Based on our design, we were looking at around 10 yards of gravel and rock. Gravel weighs about one and a half tons per cubic yard, so that’s around 30,000 pounds. I needed to move it from street level to the backyard, nearly 12 feet higher because of the slope the house was built on.

When I built some paths 12 years ago, I had used buckets to move five yards of material because pushing a wheelbarrow up that hill was impossible. That took me five long days and an even longer to recover physically then from the effort. Age has not made me more physically able to tackle moving twice as much gravel now.

I did some research and found no viable gravel “shooting” options available where a truck equipped with an attachment can place the rock where you want it. I am an equipment guy and knew the slope was too steep for a bucket loader to be safe.
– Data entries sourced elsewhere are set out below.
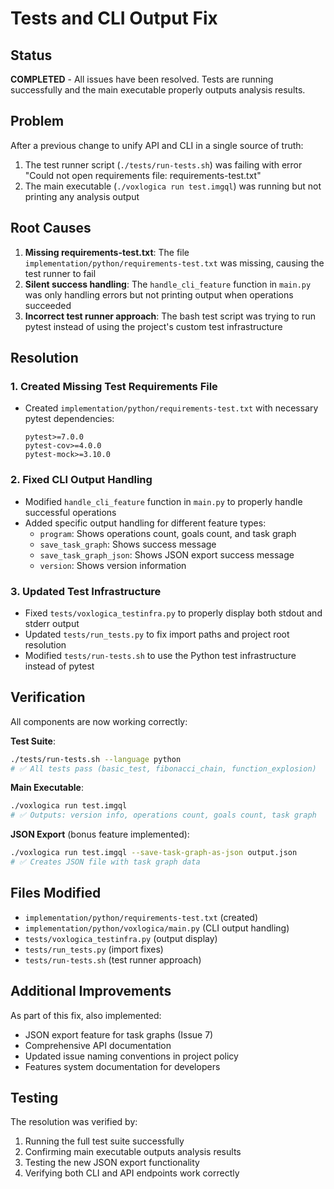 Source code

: # Tests and CLI Output Fix

## Status

**COMPLETED** - All issues have been resolved. Tests are running successfully and the main executable properly outputs analysis results.

## Problem

After a previous change to unify API and CLI in a single source of truth:

1. The test runner script (`./tests/run-tests.sh`) was failing with error "Could not open requirements file: requirements-test.txt"
2. The main executable (`./voxlogica run test.imgql`) was running but not printing any analysis output

## Root Causes

1. **Missing requirements-test.txt**: The file `implementation/python/requirements-test.txt` was missing, causing the test runner to fail
2. **Silent success handling**: The `handle_cli_feature` function in `main.py` was only handling errors but not printing output when operations succeeded
3. **Incorrect test runner approach**: The bash test script was trying to run pytest instead of using the project's custom test infrastructure

## Resolution

### 1. Created Missing Test Requirements File

- Created `implementation/python/requirements-test.txt` with necessary pytest dependencies:
  ```
  pytest>=7.0.0
  pytest-cov>=4.0.0
  pytest-mock>=3.10.0
  ```

### 2. Fixed CLI Output Handling

- Modified `handle_cli_feature` function in `main.py` to properly handle successful operations
- Added specific output handling for different feature types:
  - `program`: Shows operations count, goals count, and task graph
  - `save_task_graph`: Shows success message
  - `save_task_graph_json`: Shows JSON export success message
  - `version`: Shows version information

### 3. Updated Test Infrastructure

- Fixed `tests/voxlogica_testinfra.py` to properly display both stdout and stderr output
- Updated `tests/run_tests.py` to fix import paths and project root resolution
- Modified `tests/run-tests.sh` to use the Python test infrastructure instead of pytest

## Verification

All components are now working correctly:

**Test Suite**:

```bash
./tests/run-tests.sh --language python
# ✅ All tests pass (basic_test, fibonacci_chain, function_explosion)
```

**Main Executable**:

```bash
./voxlogica run test.imgql
# ✅ Outputs: version info, operations count, goals count, task graph
```

**JSON Export** (bonus feature implemented):

```bash
./voxlogica run test.imgql --save-task-graph-as-json output.json
# ✅ Creates JSON file with task graph data
```

## Files Modified

- `implementation/python/requirements-test.txt` (created)
- `implementation/python/voxlogica/main.py` (CLI output handling)
- `tests/voxlogica_testinfra.py` (output display)
- `tests/run_tests.py` (import fixes)
- `tests/run-tests.sh` (test runner approach)

## Additional Improvements

As part of this fix, also implemented:

- JSON export feature for task graphs (Issue 7)
- Comprehensive API documentation
- Updated issue naming conventions in project policy
- Features system documentation for developers

## Testing

The resolution was verified by:

1. Running the full test suite successfully
2. Confirming main executable outputs analysis results
3. Testing the new JSON export functionality
4. Verifying both CLI and API endpoints work correctly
We wanted to get the project done and do it in a safe and timely manner. I did some research and found another option: a battery-operated yard cart. While not cheap, it would allow me to get the gravel from Point A to Point B, without carrying it up that hill by hand. I found a model with two drive wheels and a swivel wheel in back to steer it.

I went ahead and bought the cart and made a few modifications by adding heavy aluminum sheet metal to the bottom to help with the weight of the gravel. On the first run, I shoveled the gravel in and headed up the hill, only to find the gravel slide to the back of the cart, causing me to lose traction. On the next trip, I used five-gallon buckets and some scrap wood to keep the weight centered over the drive wheels and it worked like a champ.

The two batteries that came with the unit held up by rotating them on the charger. I snagged a few willing “volunteers” — my wife, sister and a neighbor — to help fill buckets and spread the gravel. We were able to move over 10 yards of gravel — about 30,000 pounds — to the backyard in less than a day.

There are lots of options for electric carts, making it easy for folks of any age to get the right cart to meet their individual needs. For moving patio pavers, soil, mulch and heavy planters, battery-operated carts are a back and time saver for sure.